RECORDS FOR PROCESSING Block Start
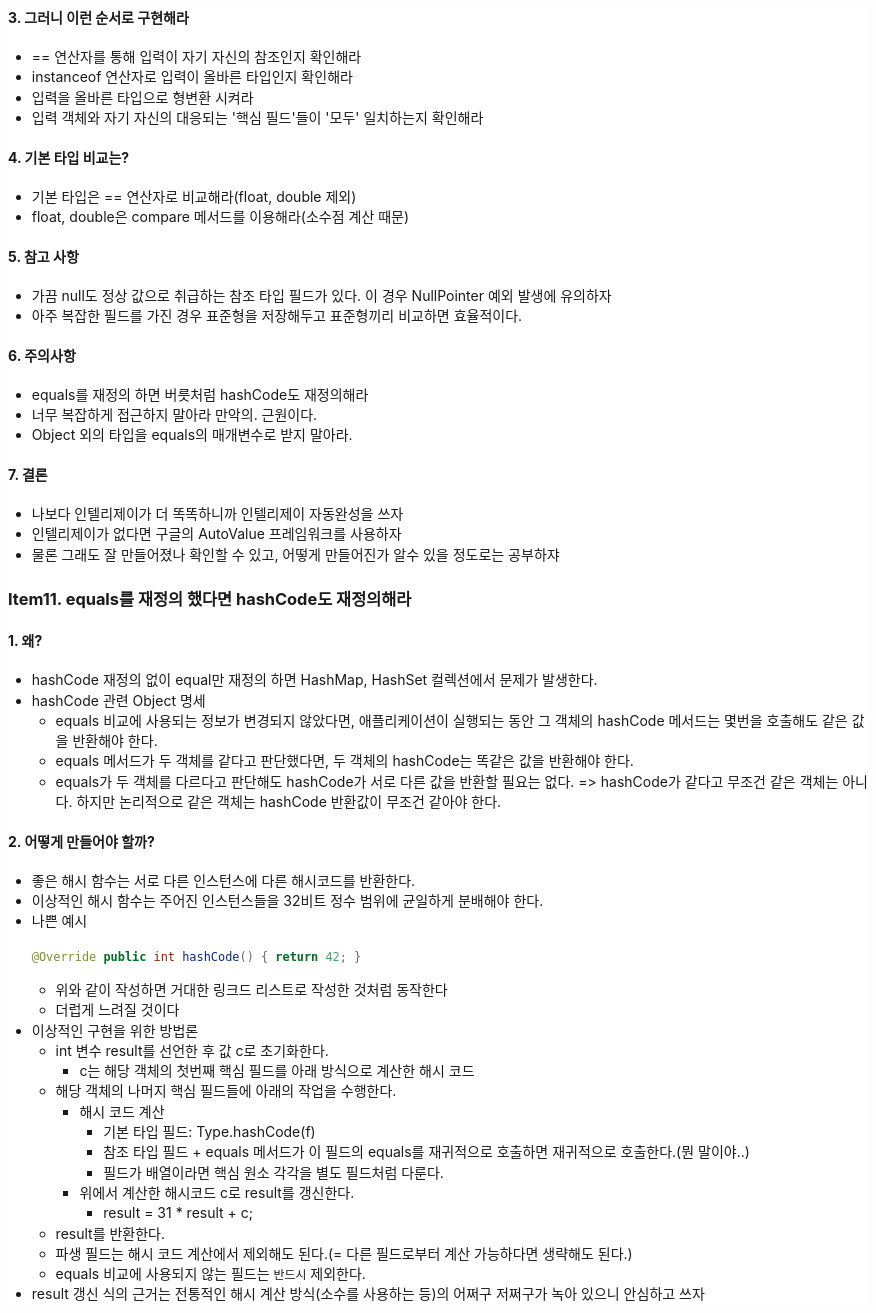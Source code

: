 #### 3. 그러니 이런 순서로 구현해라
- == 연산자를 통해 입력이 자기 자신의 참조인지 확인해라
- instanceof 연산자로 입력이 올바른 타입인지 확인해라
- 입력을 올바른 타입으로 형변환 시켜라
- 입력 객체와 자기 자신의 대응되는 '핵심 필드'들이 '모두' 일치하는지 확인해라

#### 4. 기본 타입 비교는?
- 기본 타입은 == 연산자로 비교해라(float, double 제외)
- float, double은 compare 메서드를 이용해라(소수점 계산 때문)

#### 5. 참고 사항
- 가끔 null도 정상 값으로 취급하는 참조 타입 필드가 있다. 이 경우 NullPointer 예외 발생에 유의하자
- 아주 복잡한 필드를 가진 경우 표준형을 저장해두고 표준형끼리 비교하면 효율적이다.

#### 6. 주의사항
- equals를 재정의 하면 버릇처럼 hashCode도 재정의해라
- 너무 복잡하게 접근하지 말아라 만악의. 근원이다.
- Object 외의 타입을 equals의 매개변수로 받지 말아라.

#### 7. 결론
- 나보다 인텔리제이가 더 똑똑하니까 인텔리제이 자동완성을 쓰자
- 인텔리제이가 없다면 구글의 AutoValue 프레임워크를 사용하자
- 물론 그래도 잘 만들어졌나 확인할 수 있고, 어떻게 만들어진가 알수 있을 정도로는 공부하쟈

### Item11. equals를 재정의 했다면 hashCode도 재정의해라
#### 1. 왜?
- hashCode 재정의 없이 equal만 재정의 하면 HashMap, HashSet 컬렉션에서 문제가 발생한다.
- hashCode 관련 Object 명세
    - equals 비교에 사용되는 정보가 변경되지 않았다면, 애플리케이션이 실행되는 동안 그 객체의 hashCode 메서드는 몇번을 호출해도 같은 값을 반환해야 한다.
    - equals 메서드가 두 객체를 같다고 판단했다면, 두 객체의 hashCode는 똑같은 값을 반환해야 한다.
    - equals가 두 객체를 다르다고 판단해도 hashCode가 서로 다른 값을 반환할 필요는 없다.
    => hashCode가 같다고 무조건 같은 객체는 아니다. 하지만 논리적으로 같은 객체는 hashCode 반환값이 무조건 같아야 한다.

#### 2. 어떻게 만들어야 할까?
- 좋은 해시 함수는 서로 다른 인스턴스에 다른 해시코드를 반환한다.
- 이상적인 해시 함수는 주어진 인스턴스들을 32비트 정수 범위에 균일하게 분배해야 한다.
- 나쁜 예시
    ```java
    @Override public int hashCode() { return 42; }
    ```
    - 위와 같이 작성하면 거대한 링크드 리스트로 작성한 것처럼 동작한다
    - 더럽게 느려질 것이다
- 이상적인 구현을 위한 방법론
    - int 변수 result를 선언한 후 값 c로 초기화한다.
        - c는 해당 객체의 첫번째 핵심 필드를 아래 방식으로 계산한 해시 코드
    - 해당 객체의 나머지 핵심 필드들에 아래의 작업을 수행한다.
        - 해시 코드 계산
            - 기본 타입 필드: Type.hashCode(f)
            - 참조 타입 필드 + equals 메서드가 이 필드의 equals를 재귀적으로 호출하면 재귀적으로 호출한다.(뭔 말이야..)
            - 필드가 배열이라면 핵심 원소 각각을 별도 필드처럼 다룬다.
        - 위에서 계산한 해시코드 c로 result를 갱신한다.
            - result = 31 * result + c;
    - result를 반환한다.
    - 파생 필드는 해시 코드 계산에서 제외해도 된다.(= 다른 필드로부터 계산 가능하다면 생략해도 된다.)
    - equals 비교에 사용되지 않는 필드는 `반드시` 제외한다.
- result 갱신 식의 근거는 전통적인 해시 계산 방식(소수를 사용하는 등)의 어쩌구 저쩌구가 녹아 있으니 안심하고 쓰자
RECORDS FOR PROCESSING Block End
■ WHAT THE TASK REQUIRES ■
Repeat only the tail of the entries, exactly: the line containing "#### 2. 어떻게 만들어야 할까?" and every line after it, to the end.

■ ANSWER FOR THE TASK ■
#### 2. 어떻게 만들어야 할까?
- 좋은 해시 함수는 서로 다른 인스턴스에 다른 해시코드를 반환한다.
- 이상적인 해시 함수는 주어진 인스턴스들을 32비트 정수 범위에 균일하게 분배해야 한다.
- 나쁜 예시
    ```java
    @Override public int hashCode() { return 42; }
    ```
    - 위와 같이 작성하면 거대한 링크드 리스트로 작성한 것처럼 동작한다
    - 더럽게 느려질 것이다
- 이상적인 구현을 위한 방법론
    - int 변수 result를 선언한 후 값 c로 초기화한다.
        - c는 해당 객체의 첫번째 핵심 필드를 아래 방식으로 계산한 해시 코드
    - 해당 객체의 나머지 핵심 필드들에 아래의 작업을 수행한다.
        - 해시 코드 계산
            - 기본 타입 필드: Type.hashCode(f)
            - 참조 타입 필드 + equals 메서드가 이 필드의 equals를 재귀적으로 호출하면 재귀적으로 호출한다.(뭔 말이야..)
            - 필드가 배열이라면 핵심 원소 각각을 별도 필드처럼 다룬다.
        - 위에서 계산한 해시코드 c로 result를 갱신한다.
            - result = 31 * result + c;
    - result를 반환한다.
    - 파생 필드는 해시 코드 계산에서 제외해도 된다.(= 다른 필드로부터 계산 가능하다면 생략해도 된다.)
    - equals 비교에 사용되지 않는 필드는 `반드시` 제외한다.
- result 갱신 식의 근거는 전통적인 해시 계산 방식(소수를 사용하는 등)의 어쩌구 저쩌구가 녹아 있으니 안심하고 쓰자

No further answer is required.